Would you retype exactly the lines from the one containing "## 🧪 Testing" through the last line of the records below, and nothing else?

◆ DATA TO EXAMINE ◆
·····

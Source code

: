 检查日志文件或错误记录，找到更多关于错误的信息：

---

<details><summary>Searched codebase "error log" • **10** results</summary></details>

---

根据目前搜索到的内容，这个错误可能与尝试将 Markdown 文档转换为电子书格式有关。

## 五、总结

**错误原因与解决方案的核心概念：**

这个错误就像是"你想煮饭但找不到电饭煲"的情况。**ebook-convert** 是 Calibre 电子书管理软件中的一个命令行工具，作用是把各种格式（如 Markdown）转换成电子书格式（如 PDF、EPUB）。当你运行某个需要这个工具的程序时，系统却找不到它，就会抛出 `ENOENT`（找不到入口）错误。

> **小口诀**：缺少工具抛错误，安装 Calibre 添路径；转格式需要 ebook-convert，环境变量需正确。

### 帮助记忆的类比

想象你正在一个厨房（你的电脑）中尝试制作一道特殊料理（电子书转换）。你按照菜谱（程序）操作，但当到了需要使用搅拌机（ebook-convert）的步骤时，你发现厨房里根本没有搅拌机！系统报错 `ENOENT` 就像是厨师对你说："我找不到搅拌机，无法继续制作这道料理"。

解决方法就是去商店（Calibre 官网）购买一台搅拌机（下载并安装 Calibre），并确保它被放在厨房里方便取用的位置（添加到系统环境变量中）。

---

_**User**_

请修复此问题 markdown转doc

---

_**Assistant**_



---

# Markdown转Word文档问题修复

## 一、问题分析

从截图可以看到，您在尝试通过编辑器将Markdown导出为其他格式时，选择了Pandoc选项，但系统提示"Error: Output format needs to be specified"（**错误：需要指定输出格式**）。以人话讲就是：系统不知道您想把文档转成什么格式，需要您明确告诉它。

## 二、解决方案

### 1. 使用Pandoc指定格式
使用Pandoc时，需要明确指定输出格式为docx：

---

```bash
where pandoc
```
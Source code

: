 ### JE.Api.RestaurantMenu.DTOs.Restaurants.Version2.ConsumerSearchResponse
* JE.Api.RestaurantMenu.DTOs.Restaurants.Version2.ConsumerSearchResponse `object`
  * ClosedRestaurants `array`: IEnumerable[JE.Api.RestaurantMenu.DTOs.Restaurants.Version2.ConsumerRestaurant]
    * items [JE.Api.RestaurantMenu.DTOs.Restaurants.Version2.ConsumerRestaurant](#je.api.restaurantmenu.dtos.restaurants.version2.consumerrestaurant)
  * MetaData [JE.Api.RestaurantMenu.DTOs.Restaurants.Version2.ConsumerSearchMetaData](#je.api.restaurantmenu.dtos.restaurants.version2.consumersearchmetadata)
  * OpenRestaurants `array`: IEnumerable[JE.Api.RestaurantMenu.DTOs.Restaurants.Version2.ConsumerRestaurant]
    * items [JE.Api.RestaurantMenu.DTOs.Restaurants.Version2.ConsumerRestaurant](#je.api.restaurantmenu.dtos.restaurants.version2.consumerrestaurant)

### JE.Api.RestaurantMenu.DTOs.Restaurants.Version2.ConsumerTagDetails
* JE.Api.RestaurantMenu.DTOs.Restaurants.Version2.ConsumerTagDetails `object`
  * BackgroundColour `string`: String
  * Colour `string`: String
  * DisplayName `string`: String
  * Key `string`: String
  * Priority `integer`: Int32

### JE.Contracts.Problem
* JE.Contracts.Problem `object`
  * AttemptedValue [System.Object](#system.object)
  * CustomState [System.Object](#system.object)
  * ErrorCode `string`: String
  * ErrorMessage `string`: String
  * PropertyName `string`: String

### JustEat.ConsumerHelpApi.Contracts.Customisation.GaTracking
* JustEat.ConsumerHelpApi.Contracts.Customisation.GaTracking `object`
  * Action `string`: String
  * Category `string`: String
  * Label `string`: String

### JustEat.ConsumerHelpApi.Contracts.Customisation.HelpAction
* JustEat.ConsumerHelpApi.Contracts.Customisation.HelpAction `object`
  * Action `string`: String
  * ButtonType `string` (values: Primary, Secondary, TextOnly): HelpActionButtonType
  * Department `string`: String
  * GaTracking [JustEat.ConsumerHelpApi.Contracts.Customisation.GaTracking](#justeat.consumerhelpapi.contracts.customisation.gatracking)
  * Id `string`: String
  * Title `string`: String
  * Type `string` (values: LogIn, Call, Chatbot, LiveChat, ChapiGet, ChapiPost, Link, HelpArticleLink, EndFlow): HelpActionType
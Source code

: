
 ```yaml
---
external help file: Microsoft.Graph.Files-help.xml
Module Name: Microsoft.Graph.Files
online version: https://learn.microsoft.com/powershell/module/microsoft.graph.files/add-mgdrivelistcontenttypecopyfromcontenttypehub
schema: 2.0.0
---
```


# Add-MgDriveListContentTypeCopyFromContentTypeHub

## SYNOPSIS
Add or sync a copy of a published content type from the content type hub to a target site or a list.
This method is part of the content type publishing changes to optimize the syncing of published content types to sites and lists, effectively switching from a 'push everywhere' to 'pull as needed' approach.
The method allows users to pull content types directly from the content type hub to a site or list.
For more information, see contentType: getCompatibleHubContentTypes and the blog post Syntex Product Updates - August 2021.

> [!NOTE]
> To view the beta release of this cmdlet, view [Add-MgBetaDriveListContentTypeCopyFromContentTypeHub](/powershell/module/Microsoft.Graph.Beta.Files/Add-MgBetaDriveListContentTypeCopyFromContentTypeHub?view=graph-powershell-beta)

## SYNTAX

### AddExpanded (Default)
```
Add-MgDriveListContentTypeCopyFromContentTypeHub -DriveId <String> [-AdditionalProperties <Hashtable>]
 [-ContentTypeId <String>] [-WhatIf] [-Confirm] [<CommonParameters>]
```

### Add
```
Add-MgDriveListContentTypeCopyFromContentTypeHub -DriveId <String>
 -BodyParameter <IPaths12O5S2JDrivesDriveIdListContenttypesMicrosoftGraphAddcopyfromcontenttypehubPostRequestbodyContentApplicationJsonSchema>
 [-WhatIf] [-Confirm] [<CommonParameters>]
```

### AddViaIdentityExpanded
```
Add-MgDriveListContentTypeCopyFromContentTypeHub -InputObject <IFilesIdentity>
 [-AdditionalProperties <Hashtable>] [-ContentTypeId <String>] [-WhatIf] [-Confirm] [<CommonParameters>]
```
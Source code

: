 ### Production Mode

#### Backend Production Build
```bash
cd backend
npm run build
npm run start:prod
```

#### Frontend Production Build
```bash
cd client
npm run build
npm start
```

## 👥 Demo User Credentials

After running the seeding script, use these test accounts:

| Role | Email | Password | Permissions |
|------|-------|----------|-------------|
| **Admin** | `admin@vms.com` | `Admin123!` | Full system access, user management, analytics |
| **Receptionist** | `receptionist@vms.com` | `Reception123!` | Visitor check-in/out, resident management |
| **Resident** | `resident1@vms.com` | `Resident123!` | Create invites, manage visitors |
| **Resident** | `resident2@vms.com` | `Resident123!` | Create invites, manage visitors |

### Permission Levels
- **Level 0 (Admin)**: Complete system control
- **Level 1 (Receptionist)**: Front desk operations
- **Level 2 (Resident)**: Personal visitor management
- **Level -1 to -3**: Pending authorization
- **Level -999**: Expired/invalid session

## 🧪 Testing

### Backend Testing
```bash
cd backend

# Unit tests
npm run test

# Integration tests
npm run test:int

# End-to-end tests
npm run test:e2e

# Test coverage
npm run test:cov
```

·····

◆ RESPONSE TO THIS EXERCISE ◆
## 🧪 Testing

### Backend Testing
```bash
cd backend

# Unit tests
npm run test

# Integration tests
npm run test:int

# End-to-end tests
npm run test:e2e

# Test coverage
npm run test:cov
```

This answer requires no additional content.